El y Ella (2)

Capitulo 1.2


El.


Nací aquí. Vivo aquí y para como veo las cosas me morire aquí. Tengo 40 años y no he encontrado a la valiente que me atrape. O más bien. Si sigo pensando en que me atrapen, siempre huiré; y así como gatitos y ratones… me moriré sin gato ni ratón. Es más, sin un puto queso o una whiska…



Mujeres. Son cómo el dinero. Van y vienen, pero siempre dejan intereses. Y como el dinero, siempre al alza.



Pepe maneja bien, pero hay veces que como que se hipnotiza con los camiones… miralo, ahí atrás de este. -¡Pepe! Chingaos…- Da el volantazo y rebasa al camión que ya lo tenía enamorado ¿Le gustarán los traseros grandotes? Se me hace que sí. No hay camión que no lo seduzca y quiera ir detrás, odio eso. Cuando manejo le digo que se fije, que vea lo magnífico que soy al volante. Puta madre que odioso soy cuando me quiero.

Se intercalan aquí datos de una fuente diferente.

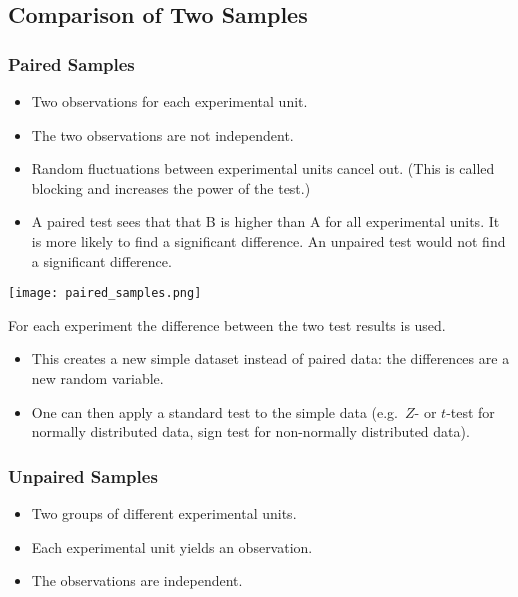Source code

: \subsection{Comparison of Two Samples}


\subsubsection{Paired Samples}

\begin{itemize}
    \item Two observations for each experimental unit.
    \item The two observations are not independent.
    \item Random fluctuations between experimental units cancel out. (This is called blocking and increases the power of the test.)
    \item A paired test sees that that B is higher than A for all experimental units. It is more likely to find a significant difference. An unpaired test would not find a significant difference.
\end{itemize}

\begin{center}
    \texttt{[image: paired\_samples.png]}
\end{center}

\newpar{}

For each experiment the difference between the two test results is used.
\begin{itemize}
    \item This creates a new simple dataset instead of paired data: the differences are a new random variable.
    \item One can then apply a standard test to the simple data (e.g.\ $Z$- or $t$-test for normally distributed data, sign test for non-normally distributed data).
\end{itemize}

\subsubsection{Unpaired Samples}

\begin{itemize}
    \item Two groups of different experimental units.
    \item Each experimental unit yields an observation.
    \item The observations are independent.
\end{itemize}

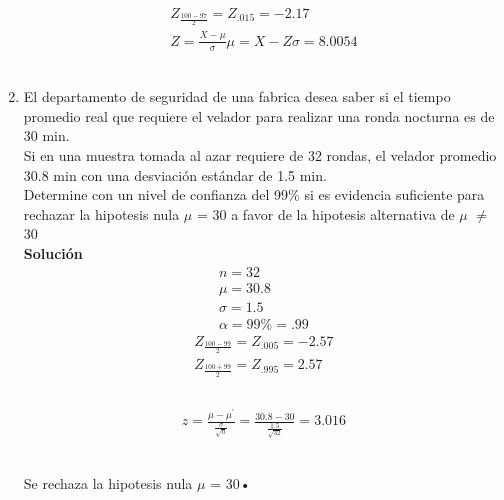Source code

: \begin{enumerate}
    \begin{gather*}	 
    Z_{\frac{100 - 97}{2}} = Z_{.015} = -2.17\\
    Z = \frac{X -\mu}{\sigma}
    \mu = X - Z\sigma = 8.0054
    \end{gather*}\\
    \item El departamento de seguridad de una fabrica desea saber si el tiempo promedio real que requiere el velador para realizar una ronda nocturna es de 30 min.\\
    Si en una muestra tomada al azar requiere de 32 rondas, el velador promedio 30.8 min con una desviación estándar de 1.5 min.\\
    Determine con un nivel de confianza del 99\% si es evidencia suficiente para rechazar la hipotesis nula $\mu$ = 30 a favor de la hipotesis alternativa de $\mu$ $\neq$ 30
    \\\textbf{Solución}
    \begin{gather*}
    n	= 32\\
    \mu = 30.8\\
    \sigma = 1.5\\
    \alpha = 99\% = .99
    \end{gather*}
    \begin{gather*}	 
    Z_{\frac{100 - 99}{2}} = Z_{.005} = -2.57\\
    Z_{\frac{100 + 99}{2}} = Z_{.995} = 2.57\\
    \end{gather*}\\
    \begin{gather*}	 
    z = \frac{\mu - \mu^{'}}{\frac{\sigma}{\sqrt{n}}} = \frac{30.8 - 30}{\frac{1.5}{\sqrt{32}}} = 3.016
    \end{gather*}\\
    \begin{center}
         Se rechaza la hipotesis nula $\mu$ = 30•
    \end{center}
    

\end{enumerate}
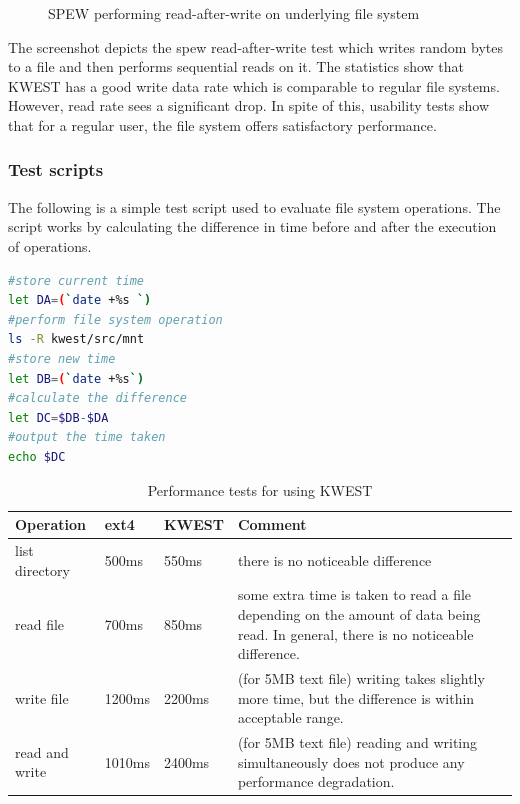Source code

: \begin{figure}[htb]
\centering
\setlength\fboxsep{0pt}
\setlength\fboxrule{0.5pt}
\caption{SPEW performing read-after-write on underlying file system}
\label{fig:dfd0}
\end{figure}
The screenshot depicts the spew read-after-write test which writes random bytes to a file and then performs sequential reads on it. The statistics show that KWEST has a good write data rate which is comparable to regular file systems. However, read rate sees a significant drop. In spite of this, usability tests show that for a regular user, the file system offers satisfactory performance.

\newpage


\subsubsection{Test scripts} 
The following is a simple test script used to evaluate file system operations. The script works by calculating the difference in time before and after the execution of operations.
\begin{lstlisting}[language=bash,frame=single]
#store current time
let DA=(`date +%s `)
#perform file system operation
ls -R kwest/src/mnt
#store new time
let DB=(`date +%s`)
#calculate the difference
let DC=$DB-$DA
#output the time taken
echo $DC
\end{lstlisting}

\begin{table}[h]
\begin{tabular}{|p{2cm}|p{1.5cm}|p{1.5cm}|p{7cm}|}
\hline
\textbf{Operation} & \textbf{ext4} & \textbf{KWEST} & \textbf{Comment} \\ \hline
list directory	&	500ms	&	550ms & there is no noticeable difference \\ \hline
read file	&	700ms & 850ms	& some extra time is taken to read a file depending on the amount of data being read. In general, there is no noticeable difference. \\ \hline
write file	&	1200ms & 2200ms	& (for 5MB text file) writing takes slightly more time, but the difference is within acceptable range. \\ \hline
read and write	&	1010ms & 2400ms & (for 5MB text file) reading and writing simultaneously does not produce any performance degradation. \\
\hline
\end{tabular}
\caption{Performance tests for using KWEST}
\label{performancetests}
\end{table}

¿De dónde salió este periódico? ¿De que tienda rara lo saque? Lo leo y es increíble la de estupideces que dice, anuncios de departamentos en sótanos de edificios que no tienen sótanos. Venden coches raros, futurísitcos, jalada y media… No puedo leer, me mareo. Abro la ventana para no vomitarme. –Pepe ¿de donde salió este diario?- le pregunto mientras se enfila detrás de otro de sus amores… -No se señor, estaba en la cajuela que hoy lavé, había más cosas que saque, pero las tiré- Me quede pensando… -¿Qué tiraste? ¿Qué cosas? Temía la respuesta, no quería que dijera su nombre, no no… -Cosas señor, de la señorita Luz-


¡Madres! No quise escuchar ese nombre. Me dió como 10 de sus camiones de madrazo en la frente. Ya tenía más de 3 meses que no mencionaba ese nombre. Más de 5 mujeres que habían quitado su olor de mis sabanas y más de dos que me habían curado de sus gemidos cuando brincas como campeón de la noche, con orejas y rabo… Me dolió, me dolió su partida, me dolió su silencio, me dolió… “Perdoname…”

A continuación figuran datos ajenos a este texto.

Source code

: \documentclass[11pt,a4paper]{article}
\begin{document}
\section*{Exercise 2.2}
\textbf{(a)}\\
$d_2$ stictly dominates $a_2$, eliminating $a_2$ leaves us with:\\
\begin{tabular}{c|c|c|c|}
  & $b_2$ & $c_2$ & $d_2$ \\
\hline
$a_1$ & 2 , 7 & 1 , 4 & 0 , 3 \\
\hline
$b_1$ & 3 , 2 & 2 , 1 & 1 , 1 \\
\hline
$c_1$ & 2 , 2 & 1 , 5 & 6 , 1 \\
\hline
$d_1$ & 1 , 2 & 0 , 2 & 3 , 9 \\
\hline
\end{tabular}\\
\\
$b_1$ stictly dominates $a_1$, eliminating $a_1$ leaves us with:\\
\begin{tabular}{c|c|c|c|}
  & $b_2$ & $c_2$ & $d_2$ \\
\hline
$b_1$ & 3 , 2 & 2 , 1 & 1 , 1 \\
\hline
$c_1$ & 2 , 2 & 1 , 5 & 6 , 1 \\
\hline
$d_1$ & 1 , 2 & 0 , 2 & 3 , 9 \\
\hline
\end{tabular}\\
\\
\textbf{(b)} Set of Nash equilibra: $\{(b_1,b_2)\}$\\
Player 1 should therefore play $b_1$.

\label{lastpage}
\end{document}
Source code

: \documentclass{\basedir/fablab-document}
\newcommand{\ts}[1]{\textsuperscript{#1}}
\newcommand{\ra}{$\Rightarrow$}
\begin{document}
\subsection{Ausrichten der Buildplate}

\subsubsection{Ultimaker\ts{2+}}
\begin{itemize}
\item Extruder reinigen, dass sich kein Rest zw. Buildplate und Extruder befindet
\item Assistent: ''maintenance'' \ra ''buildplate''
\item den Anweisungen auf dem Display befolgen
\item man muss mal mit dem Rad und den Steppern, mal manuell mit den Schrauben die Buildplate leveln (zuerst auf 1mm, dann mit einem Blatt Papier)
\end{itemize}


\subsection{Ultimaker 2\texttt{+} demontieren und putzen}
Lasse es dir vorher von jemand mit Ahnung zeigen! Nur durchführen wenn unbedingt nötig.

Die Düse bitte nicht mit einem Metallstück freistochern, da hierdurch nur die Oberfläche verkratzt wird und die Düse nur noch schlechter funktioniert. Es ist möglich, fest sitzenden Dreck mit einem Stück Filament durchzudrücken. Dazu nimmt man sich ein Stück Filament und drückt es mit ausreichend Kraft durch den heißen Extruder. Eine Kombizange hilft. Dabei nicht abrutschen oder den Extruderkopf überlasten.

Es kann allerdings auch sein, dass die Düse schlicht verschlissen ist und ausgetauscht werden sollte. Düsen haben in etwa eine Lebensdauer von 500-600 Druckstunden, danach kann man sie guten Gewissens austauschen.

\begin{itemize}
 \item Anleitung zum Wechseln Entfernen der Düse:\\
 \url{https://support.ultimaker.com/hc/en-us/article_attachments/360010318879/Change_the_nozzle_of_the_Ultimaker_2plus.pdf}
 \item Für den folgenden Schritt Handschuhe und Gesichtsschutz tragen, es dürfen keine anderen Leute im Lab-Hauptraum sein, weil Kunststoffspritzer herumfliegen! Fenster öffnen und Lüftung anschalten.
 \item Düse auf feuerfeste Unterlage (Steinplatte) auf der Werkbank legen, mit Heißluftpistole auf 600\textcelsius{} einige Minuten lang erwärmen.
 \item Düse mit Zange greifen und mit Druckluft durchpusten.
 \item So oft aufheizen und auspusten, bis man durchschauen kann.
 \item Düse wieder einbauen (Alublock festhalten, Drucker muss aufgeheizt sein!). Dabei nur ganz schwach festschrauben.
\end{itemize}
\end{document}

Luz fue una luz que acabo en lo más oscuro de mi vida. Pensé en eso. La música sonaba en el coche. Jim Morrison… menos mal. La música a veces me hace cambiar de sabores en mi mente retorcida, es sexy este güey. Tic toc, tic toc, como pasitos. Luz Luz, por que, por que… me dieron ganas de llorar. No, no era la voz de Luz, sabría que era ella. La olía hasta en el teléfono. Llegamos a la oficina. Agarre mi portafolio y me bajé. Quería, me urgía un café. Tomé el diario… Jim Morrison se quedo cantando solo. –Es sexy ese güey- Le dije a Pepe que se me quedo mirando como siempre. Pinche loco patrón que tengo, seguro pensó.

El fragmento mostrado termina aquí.